Responding to the Monster – Reflections on Science

GeoNet’s director Dr Ken Gledhill wrote a heartfelt post about Monday morning’s magnitude 7.5 earthquake and the resulting tsunami warning.

[Note: since this was written, the November 14 earthquake has been upgraded to magnitude 7.8.]

An excerpt (read in full):

M7.5 Earthquake: a monster in the making

As a geophysicist, there are a few important things to know about this quake and they are already available in various places and forms. It was a monster quake, one that has shocked us all with its intensity and ferocity. Because of its size it made our world shake strongly but relatively slowly for a very long time. It is a complex, brooding beast we are still trying to understand. Although we published information on it very quickly, please forgive us as we tell you more and revise what we have already told you.

Tsunami: those who took action did the right thing

In terms of the tsunami, I said it here in the M7.1 East Cape Earthquake. Because we do not have a 24/7 monitoring centre we have to wake people and get them out of bed to look at complex data and make serious calls very quickly. It is not an ideal situation given the past few months and I’d like to change that by getting support for a 24/7 monitoring centre for geohazards.
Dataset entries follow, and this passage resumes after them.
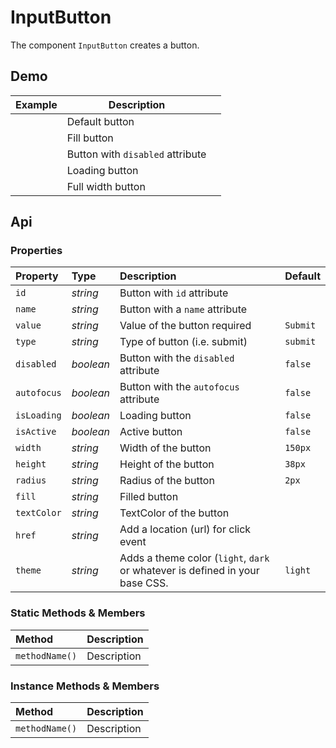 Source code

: # InputButton

The component `InputButton` creates a button.

## Demo

<table class="example">
  <thead>
    <tr>
      <th>Example</th>
      <th>Description</th>
      <th></th>
    </tr>
  </thead>
  <tbody>
    <tr>
      <td><input-button></input-button></td>
      <td>Default button</td>
      <td>
        <icon-container src="./sprite.svg#code"></icon-container>
      </td>
    </tr>
    <tr>
      <td><input-button fill="var(--accent)" text-color="white"></input-button></td>
      <td>Fill button</td>
      <td>
        <icon-container src="./sprite.svg#code"></icon-container>
      </td>
    </tr>
    <tr>
      <td><input-button disabled="true"></input-button></td>
      <td>Button with <code>disabled</code> attribute</td>
      <td>
        <icon-container src="./sprite.svg#code"></icon-container>
      </td>
    </tr>
    <tr>
      <td><input-button value="Click me"></input-button></td>
      <td>Loading button</td>
      <td>
        <icon-container src="./sprite.svg#code"></icon-container>
      </td>
    </tr>
    <tr>
      <td><input-button width="100%"></input-button></td>
      <td>Full width button</td>
      <td>
        <icon-container src="./sprite.svg#code"></icon-container>
      </td>
    </tr>
  </tbody>
</table>

## Api

### Properties

| Property | Type | Description | Default |
| :--- | :--- | :--- | :--- |
| `id` | *string* | Button with `id` attribute | |
| `name` | *string* | Button with a `name` attribute | |
| `value` | *string* | Value of the button <span class="req">required</span> | `Submit` |
| `type` | *string* | Type of button (i.e. submit) | `submit` |
| `disabled` | *boolean* | Button with the `disabled` attribute | `false` |
| `autofocus` | *boolean* | Button with the `autofocus` attribute | `false` |
| `isLoading` | *boolean* | Loading button | `false` |
| `isActive` | *boolean* | Active button | `false` |
| `width` | *string* | Width of the button | `150px` |
| `height` | *string* | Height of the button | `38px` |
| `radius` | *string* | Radius of the button | `2px` |
| `fill` | *string* | Filled button |  |
| `textColor` | *string* | TextColor of the button |  |
| `href` | *string* | Add a location (url) for click event | |
| `theme` | *string* | Adds a theme color (`light`, `dark` or whatever is defined in your base CSS. | `light` |

### Static Methods & Members

| Method | Description |
| :--- | :--- |
| `methodName()` | Description |

### Instance Methods & Members

| Method | Description |
| :--- | :--- |
| `methodName()` | Description |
I’m going to be blatant in my campaigning for this, because I think we need a 24/7 monitoring centre to respond to these kinds of events.

But, even with a 24/7, we may still not have been fast enough for people in Kaikoura. The best advice is still: if you are at the coast, and feel a long or strong earthquake, be gone. For those people who took those brave steps in the middle of the night of the tsunami, I applaud your efforts. YOU DID THE RIGHT THING. For people who were further away and waited but left once told to evacuate, YOU ALSO DID THE RIGHT THING. We were lucky the tsunami struck at low tide; high tide could have left more damage than I feel comfortable thinking about.